In doing this, the House codified an American healthcare system, what an
oxymoron that is, in which women’s very lives are subject to the whims of
weak-kneed, sexist, soulless, woman-hating politicians–led by you–who don’t
believe the Supreme Court really meant it, when it said there is a right to privacy under the U.S.
Constitution that guarantees the right to
obtain an abortion
.

 

For, after all, this is the
true intent of your bill: to make legal abortion unattainable.
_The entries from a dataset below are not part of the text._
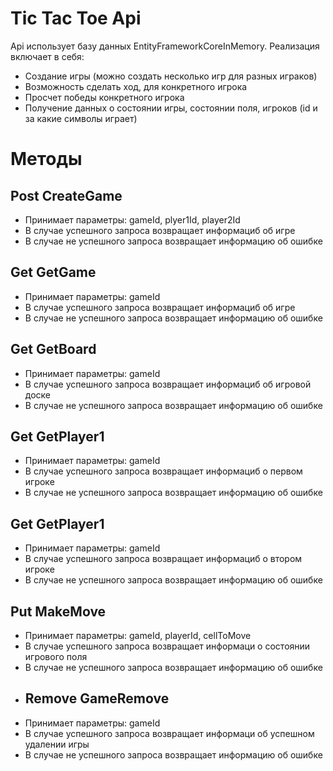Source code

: # Tic Tac Toe Api
Api использует базу данных EntityFrameworkCoreInMemory.
Реализация включает в себя:
 * Создание игры (можно создать несколько игр для разных играков)
 * Возможность сделать ход, для конкретного игрока
 * Просчет победы конкретного игрока
 * Получение данных о состоянии игры, состоянии поля, игроков (id и за какие символы играет)
# Методы
## Post CreateGame
* Принимает параметры: gameId, plyer1Id, player2Id
* В случае успешного запроса возвращает информациб об игре
* В случае не успешного запроса возвращает информацию об ошибке
## Get GetGame
* Принимает параметры: gameId
* В случае успешного запроса возвращает информациб об игре
* В случае не успешного запроса возвращает информацию об ошибке
## Get GetBoard
* Принимает параметры: gameId
* В случае успешного запроса возвращает информациб об игровой доске
* В случае не успешного запроса возвращает информацию об ошибке
## Get GetPlayer1
* Принимает параметры: gameId
* В случае успешного запроса возвращает информациб о первом игроке
* В случае не успешного запроса возвращает информацию об ошибке
## Get GetPlayer1
* Принимает параметры: gameId
* В случае успешного запроса возвращает информациб о втором игроке
* В случае не успешного запроса возвращает информацию об ошибке
## Put MakeMove
* Принимает параметры: gameId, playerId, cellToMove
* В случае успешного запроса возвращает информаци о состоянии игрового поля
* В случае не успешного запроса возвращает информацию об ошибке
* ## Remove GameRemove
* Принимает параметры: gameId
* В случае успешного запроса возвращает информаци об успешном удалении игры
* В случае не успешного запроса возвращает информацию об ошибке
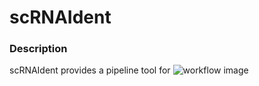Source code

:# scRNAIdent

### Description
scRNAIdent provides a pipeline tool for 
![workflow image](/Users/Xiaobo/git/scRNAident/)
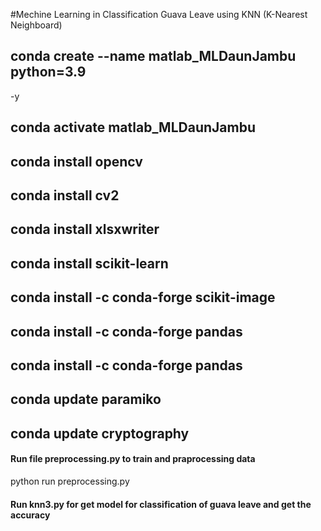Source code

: #Mechine Learning in Classification Guava Leave using KNN (K-Nearest Neighboard)
## conda create --name matlab_MLDaunJambu python=3.9
-y
## conda activate matlab_MLDaunJambu
## conda install opencv
## conda install cv2
## conda install xlsxwriter
## conda install scikit-learn
## conda install -c conda-forge scikit-image
## conda install -c conda-forge pandas
## conda install -c conda-forge pandas
## conda update paramiko
## conda update cryptography



<h4>Run file preprocessing.py to train and praprocessing data</h4>
python run preprocessing.py

<h4>Run knn3.py for get model for classification of guava leave and get the accuracy </h4>
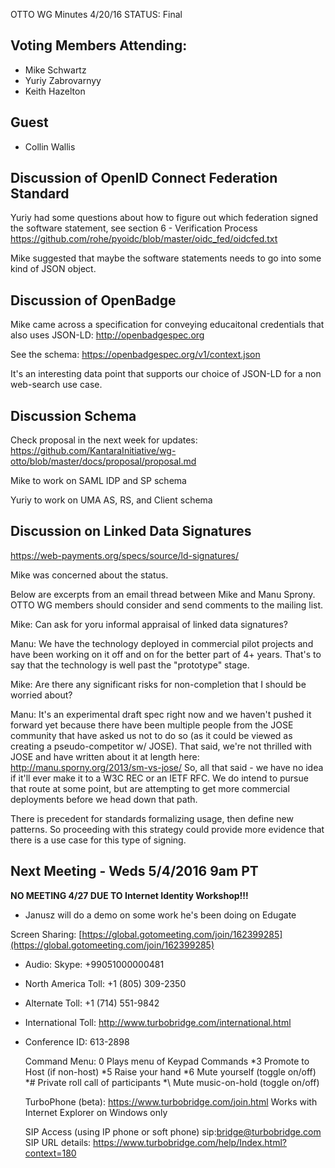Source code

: OTTO WG Minutes 4/20/16
STATUS: Final

## Voting Members Attending:
 - Mike Schwartz
 - Yuriy Zabrovarnyy
 - Keith Hazelton 

## Guest
 - Collin Wallis

## Discussion of OpenID Connect Federation Standard

Yuriy had some questions about how to figure out which federation signed the software
statement, see section 6 - Verification Process 
 https://github.com/rohe/pyoidc/blob/master/oidc_fed/oidcfed.txt

Mike suggested that maybe the software statements needs to go into some kind of 
JSON object. 

## Discussion of OpenBadge

Mike came across a specification for conveying educaitonal credentials that also uses 
JSON-LD:
  http://openbadgespec.org
  
See the schema:
  https://openbadgespec.org/v1/context.json
  
It's an interesting data point that supports our choice of JSON-LD for a non web-search 
use case.
 
## Discussion Schema

Check proposal in the next week for updates:
 https://github.com/KantaraInitiative/wg-otto/blob/master/docs/proposal/proposal.md

Mike to work on SAML IDP and SP schema

Yuriy to work on UMA AS, RS, and Client schema

## Discussion on Linked Data Signatures

https://web-payments.org/specs/source/ld-signatures/

Mike was concerned about the status. 

Below are excerpts from an email thread between Mike and Manu Sprony.
OTTO WG members should consider and send comments to the mailing list.

Mike: Can ask for yoru informal appraisal of linked data signatures?

Manu: We have the technology deployed in commercial pilot projects and have
been working on it off and on for the better part of 4+ years. That's to
say that the technology is well past the "prototype" stage.

Mike: Are there any significant risks for non-completion that I should be 
worried about?

Manu: It's an experimental draft spec right now and we haven't pushed it
forward yet because there have been multiple people from the JOSE
community that have asked us not to do so (as it could be viewed as
creating a pseudo-competitor w/ JOSE). That said, we're not thrilled with 
JOSE and have written about it at
length here: http://manu.sporny.org/2013/sm-vs-jose/
So, all that said - we have no idea if it'll ever make it to a W3C REC
or an IETF RFC. We do intend to pursue that route at some point, but are
attempting to get more commercial deployments before we head down that path.

There is precedent for standards formalizing usage, then define new patterns.
So proceeding with this strategy could provide more evidence that there is a 
use case for this type of signing.

## Next Meeting - Weds 5/4/2016 9am PT 

  **NO MEETING 4/27 DUE TO Internet Identity Workshop!!!**

 - Janusz will do a demo on some work he's been doing on Edugate 

Screen Sharing: [https://global.gotomeeting.com/join/162399285](https://global.gotomeeting.com/join/162399285)

 - Audio: Skype: +99051000000481
 - North America Toll: +1 (805) 309-2350
 - Alternate Toll: +1 (714) 551-9842
 - International Toll: http://www.turbobridge.com/international.html

 - Conference ID: 613-2898

    Command Menu: 0 Plays menu of Keypad Commands *3 Promote to Host (if non-host) *5 Raise your hand 
    *6 Mute yourself (toggle on/off) *# Private roll call of participants *\ Mute music-on-hold (toggle on/off)

    TurboPhone (beta): https://www.turbobridge.com/join.html Works with Internet Explorer on Windows only

    SIP Access (using IP phone or soft phone) sip:bridge@turbobridge.com
    SIP URL details: https://www.turbobridge.com/help/Index.html?context=180

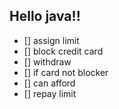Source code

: Hello java!!
-----------

- [] assign limit
- [] block credit card
- [] withdraw
- []  if card not blocker
- []  can afford
- [] repay limit
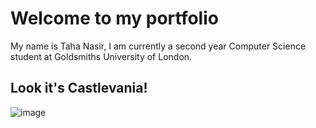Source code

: # Welcome to my portfolio

My name is Taha Nasir, I am currently a second year Computer Science student at Goldsmiths University of London.

## Look it's Castlevania!

![image](https://cdn.discordapp.com/attachments/324840050351407104/382943185736957962/Castlevania_-_Symphony_of_the_Night_USA-171122-160929.png)

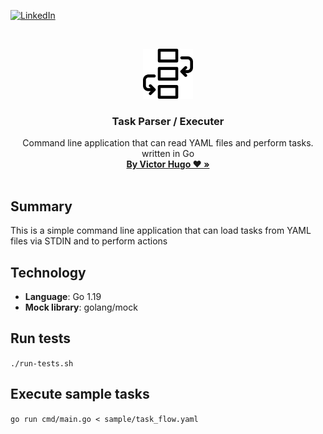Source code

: [![LinkedIn][linkedin-shield]][linkedin-url]

<!-- PROJECT LOGO -->
<br />
<p align="center">
  <a href="#">
    <img src="assets/workflow_icon.png" alt="Logo" width="80" height="80">
  </a>

<h3 align="center">Task Parser / Executer</h3>

  <p align="center">
    Command line application that can read YAML files and perform tasks. written in Go
    <br />
    <a href="https://about.me/victoraldir"><strong>By Victor Hugo ❤️ »</strong></a>
    <br />
    <br />
  </p>
</p>

## Summary

This is a simple command line application that can load tasks from YAML files via STDIN and to perform actions

## Technology

- __Language__: Go 1.19
- __Mock library__: golang/mock

## Run tests

`./run-tests.sh`

## Execute sample tasks 

`go run cmd/main.go < sample/task_flow.yaml`


[linkedin-shield]: https://img.shields.io/badge/-LinkedIn-black.svg?style=for-the-badge&logo=linkedin&colorB=555
[linkedin-url]: https://linkedin.com/in/victoraldir
[dot]: assets/dot-on.png
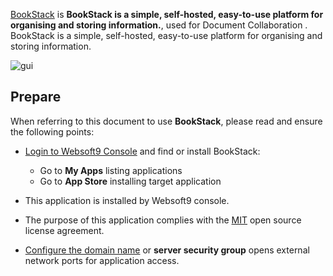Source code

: [BookStack](https://www.bookstackapp.com) is **BookStack is a simple, self-hosted, easy-to-use platform for organising and storing information.**, used for Document Collaboration . BookStack is a simple, self-hosted, easy-to-use platform for organising and storing information.


![gui](https://libs.websoft9.com/Websoft9/DocsPicture/zh/bookstack/bookstack-gui-websoft9.png)


## Prepare

When referring to this document to use **BookStack**, please read and ensure the following points:

- [Login to Websoft9 Console](./login-console) and find or install BookStack:
  - Go to **My Apps** listing applications 
  - Go to **App Store** installing target application

- This application is installed by Websoft9 console.


- The purpose of this application complies with the [MIT](https://opensource.org/licenses/MIT) open source license agreement.


- [Configure the domain name](./domain-set) or **server security group** opens external network ports for application access.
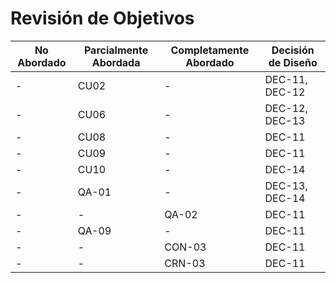 # Revisión de Objetivos

| No Abordado | Parcialmente Abordada | Completamente Abordado | Decisión de Diseño |
| ----------- | --------------------- | ---------------------- | ------------------ |
| -           | CU02                  | -                      | DEC-11, DEC-12     |
| -           | CU06                  | -                      | DEC-12, DEC-13     |
| -           | CU08                  | -                      | DEC-11             |
| -           | CU09                  | -                      | DEC-11             |
| -           | CU10                  | -                      | DEC-14             |
| -           | QA-01                 | -                      | DEC-13, DEC-14     |
| -           | -                     | QA-02                  | DEC-11             |
| -           | QA-09                 | -                      | DEC-11             |
| -           | -                     | CON-03                 | DEC-11             |
| -           | -                     | CRN-03                 | DEC-11             |

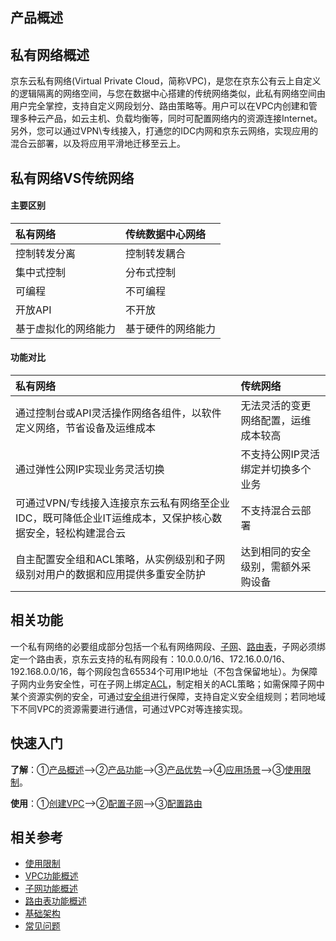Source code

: ## 产品概述

## 私有网络概述

京东云私有网络(Virtual Private Cloud，简称VPC)，是您在京东公有云上自定义的逻辑隔离的网络空间，与您在数据中心搭建的传统网络类似，此私有网络空间由用户完全掌控，支持自定义网段划分、路由策略等。用户可以在VPC内创建和管理多种云产品，如云主机、负载均衡等，同时可配置网络内的资源连接Internet。另外，您可以通过VPN\专线接入，打通您的IDC内网和京东云网络，实现应用的混合云部署，以及将应用平滑地迁移至云上。


## 私有网络VS传统网络

#### 主要区别

| 私有网络             | 传统数据中心网络   |
|:-------------------- |:------------------ |
| 控制转发分离         | 控制转发耦合       |
| 集中式控制           | 分布式控制         |
| 可编程               | 不可编程           |
| 开放API              | 不开放             |
| 基于虚拟化的网络能力 | 基于硬件的网络能力 |



#### 功能对比

| 私有网络                               | 传统网络                             |
|:----------------------- |:----------------------------------- |
| 通过控制台或API灵活操作网络各组件，以软件定义网络，节省设备及运维成本 | 无法灵活的变更网络配置，运维成本较高 |
| 通过弹性公网IP实现业务灵活切换                               | 不支持公网IP灵活绑定并切换多个业务   |
| 可通过VPN/专线接入连接京东云私有网络至企业IDC，既可降低企业IT运维成本，又保护核心数据安全，轻松构建混合云 | 不支持混合云部署                     |
| 自主配置安全组和ACL策略，从实例级别和子网级别对用户的数据和应用提供多重安全防护 | 达到相同的安全级别，需额外采购设备   |

## 相关功能
一个私有网络的必要组成部分包括一个私有网络网段、[子网](Features/Subnet-Features.md)、[路由表](Features/Route-Table-Features.md)，子网必须绑定一个路由表，京东云支持的私有网段有：10.0.0.0/16、172.16.0.0/16、192.168.0.0/16，每个网段包含65534个可用IP地址（不包含保留地址）。为保障子网内业务安全性，可在子网上绑定[ACL](Features/Network-ACL-Features.md)，制定相关的ACL策略；如需保障子网中某个资源实例的安全，可通过[安全组](Features/Security-Group-Features.md)进行保障，支持自定义安全组规则；若同地域下不同VPC的资源需要进行通信，可通过VPC对等连接实现。
 

## 快速入门

**了解**：①[产品概述](Product-Overview.md)——>②[产品功能](Features/VPC-Features.md)——>③[产品优势](Benefits.md)——>④[应用场景](Application-Scenarios/Basic-Business-Into-Cloud.md)——>③[使用限制](Restrictions.md)。

**使用**：①[创建VPC](../Operation-Guide/VPC-Configuration.md)——>②[配置子网](../Operation-Guide/Subnet-Configuration.md)——>③[配置路由](../Operation-Guide/Route-Table-Configuration.md)



## 相关参考

- [使用限制](Restrictions.md)
- [VPC功能概述](Features/VPC-Features.md)
- [子网功能概述](Features/Subnet-Features.md)
- [路由表功能概述](Features/Route-Table-Features.md)
- [基础架构](Basic-Infrastructure.md)
- [常见问题](../FAQ/FAQ.md)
Clearly, you, along with your Republican and Democratic pals, don’t care whether American women live or
die.  

Now that your nefarious deed is done, and the nation’s attention turns
to the Senate this Saturday night,
you, your pals, the nation, and the Senate need to hear the speech presented below. I hope someone will give it. And I
hope, fervently, that you will listen, very, very carefully: Listen
and learn. Take-in what you have wrought, and then think again.
_____________________________________________________________________

My dear Senate colleagues: 
Yes, we need a healthcare
bill
with a public option, in order to provide a mechanism for insuring the millions
of Americans who are uninsured, along with those who can’t access the private
market.

But we only need a public option if it is truly neutral and doesn’t impose
ideology on health care.

We only need a public option
if it provides women’s reproductive health care on exactly the same terms as
all other health care is provided.

Colleagues, a public option that would offer—as a substitute for this
fair and equal access—an opportunity to buy a rider to cover the cost of an
abortion, is no option at all, no option of any kind.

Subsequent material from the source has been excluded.